Dataset excerpts:
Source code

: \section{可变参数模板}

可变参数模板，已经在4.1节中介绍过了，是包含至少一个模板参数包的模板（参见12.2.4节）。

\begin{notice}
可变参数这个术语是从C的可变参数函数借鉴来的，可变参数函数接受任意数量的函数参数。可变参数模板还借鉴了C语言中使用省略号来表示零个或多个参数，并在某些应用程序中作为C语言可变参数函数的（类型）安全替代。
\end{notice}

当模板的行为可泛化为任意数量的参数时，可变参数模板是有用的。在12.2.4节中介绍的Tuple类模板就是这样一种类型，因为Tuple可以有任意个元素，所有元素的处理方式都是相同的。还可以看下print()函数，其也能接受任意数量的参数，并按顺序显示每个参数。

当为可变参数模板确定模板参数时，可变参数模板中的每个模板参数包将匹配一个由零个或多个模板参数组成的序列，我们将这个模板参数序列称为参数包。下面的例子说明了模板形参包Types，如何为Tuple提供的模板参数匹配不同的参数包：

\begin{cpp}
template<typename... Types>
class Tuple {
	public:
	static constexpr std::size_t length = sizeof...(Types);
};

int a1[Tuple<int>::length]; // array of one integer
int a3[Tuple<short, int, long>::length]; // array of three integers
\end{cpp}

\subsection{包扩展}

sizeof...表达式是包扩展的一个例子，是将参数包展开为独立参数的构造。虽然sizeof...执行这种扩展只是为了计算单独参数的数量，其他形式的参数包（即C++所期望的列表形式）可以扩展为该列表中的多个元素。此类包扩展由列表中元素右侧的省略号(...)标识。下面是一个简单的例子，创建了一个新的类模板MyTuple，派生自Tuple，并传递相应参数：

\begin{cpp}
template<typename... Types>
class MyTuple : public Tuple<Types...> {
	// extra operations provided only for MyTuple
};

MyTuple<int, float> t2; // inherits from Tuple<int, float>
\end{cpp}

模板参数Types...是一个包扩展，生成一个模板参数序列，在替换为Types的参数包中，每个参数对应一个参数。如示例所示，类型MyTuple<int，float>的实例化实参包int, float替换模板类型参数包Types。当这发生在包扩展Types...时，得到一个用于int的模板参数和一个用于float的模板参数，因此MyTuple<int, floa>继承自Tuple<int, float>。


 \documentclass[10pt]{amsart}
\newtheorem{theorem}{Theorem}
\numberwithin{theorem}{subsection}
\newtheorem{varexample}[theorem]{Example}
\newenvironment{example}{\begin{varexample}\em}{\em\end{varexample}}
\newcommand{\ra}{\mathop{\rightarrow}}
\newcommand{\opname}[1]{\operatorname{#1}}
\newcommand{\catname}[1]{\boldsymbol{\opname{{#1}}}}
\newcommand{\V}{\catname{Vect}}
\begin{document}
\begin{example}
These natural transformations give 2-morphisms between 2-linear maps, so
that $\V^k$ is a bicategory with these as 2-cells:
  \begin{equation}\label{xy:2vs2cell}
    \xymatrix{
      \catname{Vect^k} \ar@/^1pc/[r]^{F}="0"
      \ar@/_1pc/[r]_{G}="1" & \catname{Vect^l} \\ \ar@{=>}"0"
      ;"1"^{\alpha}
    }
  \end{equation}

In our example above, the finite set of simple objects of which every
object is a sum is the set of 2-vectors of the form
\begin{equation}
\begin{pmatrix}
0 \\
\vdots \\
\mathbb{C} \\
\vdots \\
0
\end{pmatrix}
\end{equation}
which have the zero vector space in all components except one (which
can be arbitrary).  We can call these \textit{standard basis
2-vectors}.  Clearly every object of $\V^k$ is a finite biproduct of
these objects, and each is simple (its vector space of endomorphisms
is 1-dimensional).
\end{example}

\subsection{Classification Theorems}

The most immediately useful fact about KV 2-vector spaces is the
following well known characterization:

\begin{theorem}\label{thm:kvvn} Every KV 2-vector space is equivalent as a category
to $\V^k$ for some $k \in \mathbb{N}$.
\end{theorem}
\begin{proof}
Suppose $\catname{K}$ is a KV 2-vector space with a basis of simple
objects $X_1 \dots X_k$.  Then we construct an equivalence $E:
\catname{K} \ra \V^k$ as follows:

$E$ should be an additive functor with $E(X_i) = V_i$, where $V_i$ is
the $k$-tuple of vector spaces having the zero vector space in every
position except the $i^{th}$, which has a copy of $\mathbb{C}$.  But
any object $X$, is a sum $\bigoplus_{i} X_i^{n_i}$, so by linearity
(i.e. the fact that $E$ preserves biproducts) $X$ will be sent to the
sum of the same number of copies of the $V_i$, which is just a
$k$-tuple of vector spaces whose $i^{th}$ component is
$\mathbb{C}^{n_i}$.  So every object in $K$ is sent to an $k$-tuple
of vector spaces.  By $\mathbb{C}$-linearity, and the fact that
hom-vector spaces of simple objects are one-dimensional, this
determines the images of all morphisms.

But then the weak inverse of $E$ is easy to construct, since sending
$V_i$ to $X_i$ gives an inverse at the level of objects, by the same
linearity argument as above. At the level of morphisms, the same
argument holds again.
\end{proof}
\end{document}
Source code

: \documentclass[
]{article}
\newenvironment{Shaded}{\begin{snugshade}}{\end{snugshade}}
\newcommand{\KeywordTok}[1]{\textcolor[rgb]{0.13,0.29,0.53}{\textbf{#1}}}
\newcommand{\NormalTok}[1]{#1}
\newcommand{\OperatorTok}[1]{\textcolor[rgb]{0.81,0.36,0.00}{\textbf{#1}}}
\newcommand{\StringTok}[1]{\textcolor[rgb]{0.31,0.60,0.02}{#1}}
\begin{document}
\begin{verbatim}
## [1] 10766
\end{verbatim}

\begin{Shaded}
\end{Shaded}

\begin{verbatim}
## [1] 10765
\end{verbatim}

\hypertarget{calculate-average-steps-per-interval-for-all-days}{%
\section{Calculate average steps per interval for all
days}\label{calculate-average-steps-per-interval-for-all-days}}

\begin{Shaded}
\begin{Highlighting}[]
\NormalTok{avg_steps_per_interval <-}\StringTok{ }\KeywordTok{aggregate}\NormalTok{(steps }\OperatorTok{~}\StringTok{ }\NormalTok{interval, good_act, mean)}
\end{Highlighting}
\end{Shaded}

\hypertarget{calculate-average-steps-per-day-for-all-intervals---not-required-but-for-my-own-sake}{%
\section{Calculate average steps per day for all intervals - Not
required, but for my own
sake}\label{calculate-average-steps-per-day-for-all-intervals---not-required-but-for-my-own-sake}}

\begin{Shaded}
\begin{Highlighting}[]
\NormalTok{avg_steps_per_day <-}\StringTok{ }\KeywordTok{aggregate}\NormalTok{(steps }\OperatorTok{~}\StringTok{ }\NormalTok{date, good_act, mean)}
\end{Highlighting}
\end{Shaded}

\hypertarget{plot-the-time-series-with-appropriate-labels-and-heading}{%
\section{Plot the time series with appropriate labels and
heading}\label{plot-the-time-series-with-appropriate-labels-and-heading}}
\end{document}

Task: Exactly reproduce every line found in the records.

Answer space:
Source code

: \section{可变参数模板}

可变参数模板，已经在4.1节中介绍过了，是包含至少一个模板参数包的模板（参见12.2.4节）。

\begin{notice}
可变参数这个术语是从C的可变参数函数借鉴来的，可变参数函数接受任意数量的函数参数。可变参数模板还借鉴了C语言中使用省略号来表示零个或多个参数，并在某些应用程序中作为C语言可变参数函数的（类型）安全替代。
\end{notice}

当模板的行为可泛化为任意数量的参数时，可变参数模板是有用的。在12.2.4节中介绍的Tuple类模板就是这样一种类型，因为Tuple可以有任意个元素，所有元素的处理方式都是相同的。还可以看下print()函数，其也能接受任意数量的参数，并按顺序显示每个参数。

当为可变参数模板确定模板参数时，可变参数模板中的每个模板参数包将匹配一个由零个或多个模板参数组成的序列，我们将这个模板参数序列称为参数包。下面的例子说明了模板形参包Types，如何为Tuple提供的模板参数匹配不同的参数包：

\begin{cpp}
template<typename... Types>
class Tuple {
	public:
	static constexpr std::size_t length = sizeof...(Types);
};

int a1[Tuple<int>::length]; // array of one integer
int a3[Tuple<short, int, long>::length]; // array of three integers
\end{cpp}

\subsection{包扩展}

sizeof...表达式是包扩展的一个例子，是将参数包展开为独立参数的构造。虽然sizeof...执行这种扩展只是为了计算单独参数的数量，其他形式的参数包（即C++所期望的列表形式）可以扩展为该列表中的多个元素。此类包扩展由列表中元素右侧的省略号(...)标识。下面是一个简单的例子，创建了一个新的类模板MyTuple，派生自Tuple，并传递相应参数：

\begin{cpp}
template<typename... Types>
class MyTuple : public Tuple<Types...> {
	// extra operations provided only for MyTuple
};

MyTuple<int, float> t2; // inherits from Tuple<int, float>
\end{cpp}

模板参数Types...是一个包扩展，生成一个模板参数序列，在替换为Types的参数包中，每个参数对应一个参数。如示例所示，类型MyTuple<int，float>的实例化实参包int, float替换模板类型参数包Types。当这发生在包扩展Types...时，得到一个用于int的模板参数和一个用于float的模板参数，因此MyTuple<int, floa>继承自Tuple<int, float>。


 \documentclass[10pt]{amsart}
\newtheorem{theorem}{Theorem}
\numberwithin{theorem}{subsection}
\newtheorem{varexample}[theorem]{Example}
\newenvironment{example}{\begin{varexample}\em}{\em\end{varexample}}
\newcommand{\ra}{\mathop{\rightarrow}}
\newcommand{\opname}[1]{\operatorname{#1}}
\newcommand{\catname}[1]{\boldsymbol{\opname{{#1}}}}
\newcommand{\V}{\catname{Vect}}
\begin{document}
\begin{example}
These natural transformations give 2-morphisms between 2-linear maps, so
that $\V^k$ is a bicategory with these as 2-cells:
  \begin{equation}\label{xy:2vs2cell}
    \xymatrix{
      \catname{Vect^k} \ar@/^1pc/[r]^{F}="0"
      \ar@/_1pc/[r]_{G}="1" & \catname{Vect^l} \\ \ar@{=>}"0"
      ;"1"^{\alpha}
    }
  \end{equation}

In our example above, the finite set of simple objects of which every
object is a sum is the set of 2-vectors of the form
\begin{equation}
\begin{pmatrix}
0 \\
\vdots \\
\mathbb{C} \\
\vdots \\
0
\end{pmatrix}
\end{equation}
which have the zero vector space in all components except one (which
can be arbitrary).  We can call these \textit{standard basis
2-vectors}.  Clearly every object of $\V^k$ is a finite biproduct of
these objects, and each is simple (its vector space of endomorphisms
is 1-dimensional).
\end{example}

\subsection{Classification Theorems}

The most immediately useful fact about KV 2-vector spaces is the
following well known characterization:

\begin{theorem}\label{thm:kvvn} Every KV 2-vector space is equivalent as a category
to $\V^k$ for some $k \in \mathbb{N}$.
\end{theorem}
\begin{proof}
Suppose $\catname{K}$ is a KV 2-vector space with a basis of simple
objects $X_1 \dots X_k$.  Then we construct an equivalence $E:
\catname{K} \ra \V^k$ as follows:

$E$ should be an additive functor with $E(X_i) = V_i$, where $V_i$ is
the $k$-tuple of vector spaces having the zero vector space in every
position except the $i^{th}$, which has a copy of $\mathbb{C}$.  But
any object $X$, is a sum $\bigoplus_{i} X_i^{n_i}$, so by linearity
(i.e. the fact that $E$ preserves biproducts) $X$ will be sent to the
sum of the same number of copies of the $V_i$, which is just a
$k$-tuple of vector spaces whose $i^{th}$ component is
$\mathbb{C}^{n_i}$.  So every object in $K$ is sent to an $k$-tuple
of vector spaces.  By $\mathbb{C}$-linearity, and the fact that
hom-vector spaces of simple objects are one-dimensional, this
determines the images of all morphisms.

But then the weak inverse of $E$ is easy to construct, since sending
$V_i$ to $X_i$ gives an inverse at the level of objects, by the same
linearity argument as above. At the level of morphisms, the same
argument holds again.
\end{proof}
\end{document}
Source code

: \documentclass[
]{article}
\newenvironment{Shaded}{\begin{snugshade}}{\end{snugshade}}
\newcommand{\KeywordTok}[1]{\textcolor[rgb]{0.13,0.29,0.53}{\textbf{#1}}}
\newcommand{\NormalTok}[1]{#1}
\newcommand{\OperatorTok}[1]{\textcolor[rgb]{0.81,0.36,0.00}{\textbf{#1}}}
\newcommand{\StringTok}[1]{\textcolor[rgb]{0.31,0.60,0.02}{#1}}
\begin{document}
\begin{verbatim}
## [1] 10766
\end{verbatim}

\begin{Shaded}
\end{Shaded}

\begin{verbatim}
## [1] 10765
\end{verbatim}

\hypertarget{calculate-average-steps-per-interval-for-all-days}{%
\section{Calculate average steps per interval for all
days}\label{calculate-average-steps-per-interval-for-all-days}}

\begin{Shaded}
\begin{Highlighting}[]
\NormalTok{avg_steps_per_interval <-}\StringTok{ }\KeywordTok{aggregate}\NormalTok{(steps }\OperatorTok{~}\StringTok{ }\NormalTok{interval, good_act, mean)}
\end{Highlighting}
\end{Shaded}

\hypertarget{calculate-average-steps-per-day-for-all-intervals---not-required-but-for-my-own-sake}{%
\section{Calculate average steps per day for all intervals - Not
required, but for my own
sake}\label{calculate-average-steps-per-day-for-all-intervals---not-required-but-for-my-own-sake}}

\begin{Shaded}
\begin{Highlighting}[]
\NormalTok{avg_steps_per_day <-}\StringTok{ }\KeywordTok{aggregate}\NormalTok{(steps }\OperatorTok{~}\StringTok{ }\NormalTok{date, good_act, mean)}
\end{Highlighting}
\end{Shaded}

\hypertarget{plot-the-time-series-with-appropriate-labels-and-heading}{%
\section{Plot the time series with appropriate labels and
heading}\label{plot-the-time-series-with-appropriate-labels-and-heading}}
\end{document}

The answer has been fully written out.